Insulin resistance for glucose metabolism in disused soleus muscle of mice.

Our hypothesis was that insulin resistance for carbohydrate metabolism develops after a single day of muscular disuse. The immobilization of the mouse hindlimb for 24 h was used to produce muscular disuse (group c). As food intake was voluntarily decreased during the immobilization, two additional groups were used: group A was untreated and ate ad libitum, whereas group B was anesthetized with group C and was fed amounts of food similar to those eaten by group C. Because groups B and C differed only by limb immobilization, group B was used as the reference group.
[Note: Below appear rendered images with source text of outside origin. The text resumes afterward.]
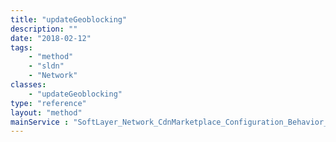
 ```yaml
---
title: "updateGeoblocking"
description: ""
date: "2018-02-12"
tags:
    - "method"
    - "sldn"
    - "Network"
classes:
    - "updateGeoblocking"
type: "reference"
layout: "method"
mainService : "SoftLayer_Network_CdnMarketplace_Configuration_Behavior_Geoblocking"
---
```

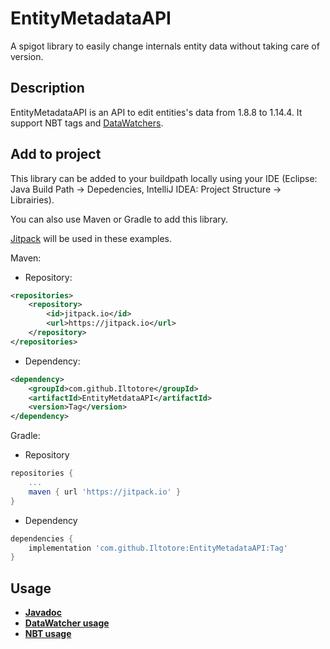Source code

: 
# EntityMetadataAPI
A spigot library to easily change internals entity data without taking care of version.

## Description
EntityMetadataAPI is an API to edit entities's data from 1.8.8 to 1.14.4. It support NBT tags and [DataWatchers](https://wiki.vg/Entity_metadata).

## Add to project
This library can be added to your buildpath locally using your IDE (Eclipse: Java Build Path → Depedencies, IntelliJ IDEA: Project Structure → Librairies).

You can also use Maven or Gradle to add this library.

[Jitpack](https://jitpack.io/#Iltotore/EntityMetadataAPI) will be used in these examples.

Maven:
- Repository:
```xml
<repositories>
	<repository>
		<id>jitpack.io</id>
		<url>https://jitpack.io</url>
	</repository>
</repositories>
```
- Dependency:
```xml
<dependency>
	<groupId>com.github.Iltotore</groupId>
	<artifactId>EntityMetdataAPI</artifactId>
	<version>Tag</version>
</dependency>
```

Gradle:
- Repository
```groovy
repositories {
	...
	maven { url 'https://jitpack.io' }
}
```
- Dependency
```groovy
dependencies {
	implementation 'com.github.Iltotore:EntityMetadataAPI:Tag'
}
```

## Usage
- [**Javadoc**](https://iltotore.github.io/EntityMetadataAPI/javadoc/)
- [**DataWatcher usage**](https://iltotore.github.io/EntityMetadataAPI/datawatcher.md)
- [**NBT usage**](https://iltotore.github.io/EntityMetadataAPI/nbt.md)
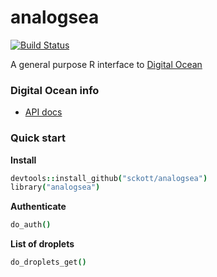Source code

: analogsea
=======

[![Build Status](https://api.travis-ci.org/ropensci/analogsea.png)](https://travis-ci.org/ropensci/analogsea)

A general purpose R interface to [Digital Ocean](https://www.digitalocean.com/)

### Digital Ocean info

+ [API docs](https://developers.digitalocean.com/)

### Quick start

__Install__

```coffee
devtools::install_github("sckott/analogsea")
library("analogsea")
```

__Authenticate__

```coffee
do_auth()
```

__List of droplets__

```coffee
do_droplets_get()
```

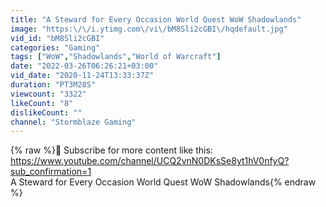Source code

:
 ```yaml
---
title: "A Steward for Every Occasion World Quest WoW Shadowlands"
image: "https:\/\/i.ytimg.com\/vi\/bM8Sli2cGBI\/hqdefault.jpg"
vid_id: "bM8Sli2cGBI"
categories: "Gaming"
tags: ["WoW","Shadowlands","World of Warcraft"]
date: "2022-03-26T06:26:21+03:00"
vid_date: "2020-11-24T13:33:37Z"
duration: "PT3M28S"
viewcount: "3322"
likeCount: "8"
dislikeCount: ""
channel: "Stormblaze Gaming"
---
```

{% raw %}🔴 Subscribe for more content like this: <a rel="nofollow" target="blank" href="https://www.youtube.com/channel/UCQ2vnN0DKsSe8yt1hV0nfyQ?sub_confirmation=1">https://www.youtube.com/channel/UCQ2vnN0DKsSe8yt1hV0nfyQ?sub_confirmation=1</a><br />A Steward for Every Occasion World Quest WoW Shadowlands{% endraw %}
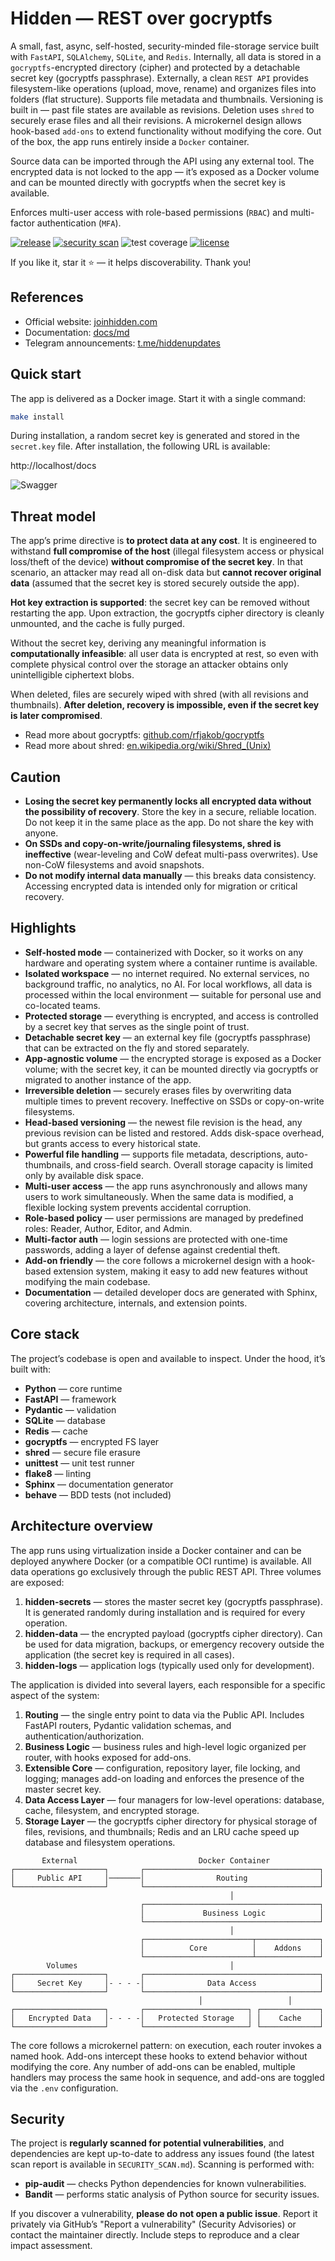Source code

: # Hidden — REST over gocryptfs

A small, fast, async, self-hosted, security-minded file-storage service built with `FastAPI`, `SQLAlchemy`, `SQLite`, and `Redis`. Internally, all data is stored in a `gocryptfs`-encrypted directory (cipher) and protected by a detachable secret key (gocryptfs passphrase). Externally, a clean `REST API` provides filesystem-like operations (upload, move, rename) and organizes files into folders (flat structure). Supports file metadata and thumbnails. Versioning is built in — past file states are available as revisions. Deletion uses `shred` to securely erase files and all their revisions. A microkernel design allows hook-based `add-ons` to extend functionality without modifying the core. Out of the box, the app runs entirely inside a `Docker` container.

Source data can be imported through the API using any external tool. The encrypted data is not locked to the app — it’s exposed as a Docker volume and can be mounted directly with gocryptfs when the secret key is available.

Enforces multi-user access with role-based permissions (`RBAC`) and multi-factor authentication (`MFA`).

[![release](https://img.shields.io/github/v/tag/artabramov/hidden?sort=semver&label=release&color=2f81f7)](https://github.com/artabramov/hidden/blob/master/CHANGELOG.md)
[![security scan](https://img.shields.io/badge/security%20scan-2025--10--19-2f81f7)](https://github.com/artabramov/hidden/blob/master/SECURITY_SCAN.md)
![test coverage](https://img.shields.io/badge/test%20coverage-83%25-2f81f7)
[![license](https://img.shields.io/badge/license-Non--Commercial-2f81f7)](https://github.com/artabramov/hidden/blob/master/LICENSE)

If you like it, star it ⭐ — it helps discoverability. Thank you!

## References

- Official website: [joinhidden.com](https://joinhidden.com)
- Documentation: [docs/md](https://github.com/artabramov/hidden/blob/master/docs/md/index.md)
- Telegram announcements: [t.me/hiddenupdates](https://t.me/hiddenupdates)

## Quick start

The app is delivered as a Docker image. Start it with a single command:
```bash
make install
```

During installation, a random secret key is generated and stored in the `secret.key` file. After installation, the following URL is available:

http://localhost/docs

![Swagger](img/swagger.png)

## Threat model

The app’s prime directive is **to protect data at any cost**. It is engineered to withstand **full compromise of the host** (illegal filesystem access or physical loss/theft of the device) **without compromise of the secret key**. In that scenario, an attacker may read all on-disk data but **cannot recover original data** (assumed that the secret key is stored securely outside the app).

**Hot key extraction is supported**: the secret key can be removed without restarting the app. Upon extraction, the gocryptfs cipher directory is cleanly unmounted, and the cache is fully purged.

Without the secret key, deriving any meaningful information is **computationally infeasible**: all user data is encrypted at rest, so even with complete physical control over the storage an attacker obtains only unintelligible ciphertext blobs.

When deleted, files are securely wiped with shred (with all revisions and thumbnails). **After deletion, recovery is impossible, even if the secret key is later compromised**.

- Read more about gocryptfs: [github.com/rfjakob/gocryptfs](https://github.com/rfjakob/gocryptfs)
- Read more about shred: [en.wikipedia.org/wiki/Shred_(Unix)](https://en.wikipedia.org/wiki/Shred_(Unix))

## Caution

- **Losing the secret key permanently locks all encrypted data without the possibility of recovery**. Store the key in a secure, reliable location. Do not keep it in the same place as the app. Do not share the key with anyone.
- **On SSDs and copy-on-write/journaling filesystems, shred is ineffective** (wear-leveling and CoW defeat multi-pass overwrites). Use non-CoW filesystems and avoid snapshots.
- **Do not modify internal data manually** — this breaks data consistency. Accessing encrypted data is intended only for migration or critical recovery.

## Highlights

- **Self-hosted mode** — containerized with Docker, so it works on any hardware and operating system where a container runtime is available.
- **Isolated workspace** — no internet required. No external services, no background traffic, no analytics, no AI. For local workflows, all data is processed within the local environment — suitable for personal use and co-located teams.
- **Protected storage** — everything is encrypted, and access is controlled by a secret key that serves as the single point of trust.
- **Detachable secret key** — an external key file (gocryptfs passphrase) that can be extracted on the fly and stored separately.
- **App-agnostic volume** — the encrypted storage is exposed as a Docker volume; with the secret key, it can be mounted directly via gocryptfs or migrated to another instance of the app.
- **Irreversible deletion** — securely erases files by overwriting data multiple times to prevent recovery. Ineffective on SSDs or copy-on-write filesystems.
- **Head-based versioning** — the newest file revision is the head, any previous revision can be listed and restored. Adds disk-space overhead, but grants access to every historical state.
- **Powerful file handling** — supports file metadata, descriptions, auto-thumbnails, and cross-field search. Overall storage capacity is limited only by available disk space.
- **Multi-user access** — the app runs asynchronously and allows many users to work simultaneously. When the same data is modified, a flexible locking system prevents accidental corruption.
- **Role-based policy** — user permissions are managed by predefined roles: Reader, Author, Editor, and Admin.
- **Multi-factor auth** — login sessions are protected with one-time passwords, adding a layer of defense against credential theft.
- **Add-on friendly** — the core follows a microkernel design with a hook-based extension system, making it easy to add new features without modifying the main codebase.
- **Documentation** — detailed developer docs are generated with Sphinx, covering architecture, internals, and extension points.

## Core stack

The project’s codebase is open and available to inspect. Under the hood, it’s built with:

- **Python** — core runtime
- **FastAPI** — framework
- **Pydantic** — validation
- **SQLite** — database
- **Redis** — cache
- **gocryptfs** — encrypted FS layer
- **shred** — secure file erasure
- **unittest** — unit test runner
- **flake8** — linting
- **Sphinx** — documentation generator
- **behave** — BDD tests (not included)

## Architecture overview

The app runs using virtualization inside a Docker container and can be deployed anywhere Docker (or a compatible OCI runtime) is available. All data operations go exclusively through the public REST API. Three volumes are exposed:

1. **hidden-secrets** — stores the master secret key (gocryptfs passphrase). It is generated randomly during installation and is required for every operation.
2. **hidden-data** — the encrypted payload (gocryptfs cipher directory). Can be used for data migration, backups, or emergency recovery outside the application (the secret key is required in all cases).
3. **hidden-logs** — application logs (typically used only for development).

The application is divided into several layers, each responsible for a specific aspect of the system: 

1. **Routing** — the single entry point to data via the Public API. Includes FastAPI routers, Pydantic validation schemas, and authentication/authorization.
2. **Business Logic** — business rules and high-level logic organized per router, with hooks exposed for add-ons.
3. **Extensible Core** — configuration, repository layer, file locking, and logging; manages add-on loading and enforces the presence of the master secret key.
4. **Data Access Layer** — four managers for low-level operations: database, cache, filesystem, and encrypted storage.
5. **Storage Layer** — the gocryptfs cipher directory for physical storage of files, revisions, and thumbnails; Redis and an LRU cache speed up database and filesystem operations.

```
       External                           Docker Container
┌────────────────────┐       ┌───────────────────────────────────────┐
│     Public API     │───────│                Routing                │
└────────────────────┘       └───────────────────────────────────────┘
                                                 │
                             ┌───────────────────────────────────────┐
                             │             Business Logic            │
                             └───────────────────────────────────────┘
                                                 │
                             ┌────────────────────────┬──────────────┐
                             │          Core          │    Addons    │
                             └────────────────────────┴──────────────┘
        Volumes                                  │
┌────────────────────┐       ┌───────────────────────────────────────┐
│     Secret Key     │- - - -│              Data Access              │
└────────────────────┘       └───────────────────────────────────────┘
                                          │                   │
┌────────────────────┐       ┌───────────────────────┐ ┌─────────────┐
│   Encrypted Data   │- - - -│   Protected Storage   │ │    Cache    │
└────────────────────┘       └───────────────────────┘ └─────────────┘
```

The core follows a microkernel pattern: on execution, each router invokes a named hook. Add-ons intercept these hooks to extend behavior without modifying the core. Any number of add-ons can be enabled, multiple handlers may process the same hook in sequence, and add-ons are toggled via the `.env` configuration.

## Security

The project is **regularly scanned for potential vulnerabilities**, and dependencies are kept up-to-date to address any issues found (the latest scan report is available in `SECURITY_SCAN.md`). Scanning is performed with:

- **pip-audit** — checks Python dependencies for known vulnerabilities.
- **Bandit** — performs static analysis of Python source for security issues.

If you discover a vulnerability, **please do not open a public issue**. Report it privately via GitHub’s "Report a vulnerability" (Security Advisories) or contact the maintainer directly. Include steps to reproduce and a clear impact assessment.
When insulin was present in the incubation media, the rates of 2-deoxyglucose uptake and glycogen synthesis were always significantly decreased in soleus muscles from group C (anesthetized, ate less, immobilized) as compared to group B (anesthetized, pair-fed food that group C ate). Significant interaction between the factors of insulin and muscular disuse for the rates of 2-deoxyglucose uptake and glycogen synthesis support the concept that disuse of skeletal muscle attenuates insulin action. These observations are a direct demonstration of a decrease in insulin responsiveness in skeletal muscle as the result of a single day of muscular inactivity. Because plasma insulin concentrations were significantly lower in groups B and C than in the untreated group, it seems likely that the development of insulin resistance in disused skeletal muscle is independent of plasma insulin levels.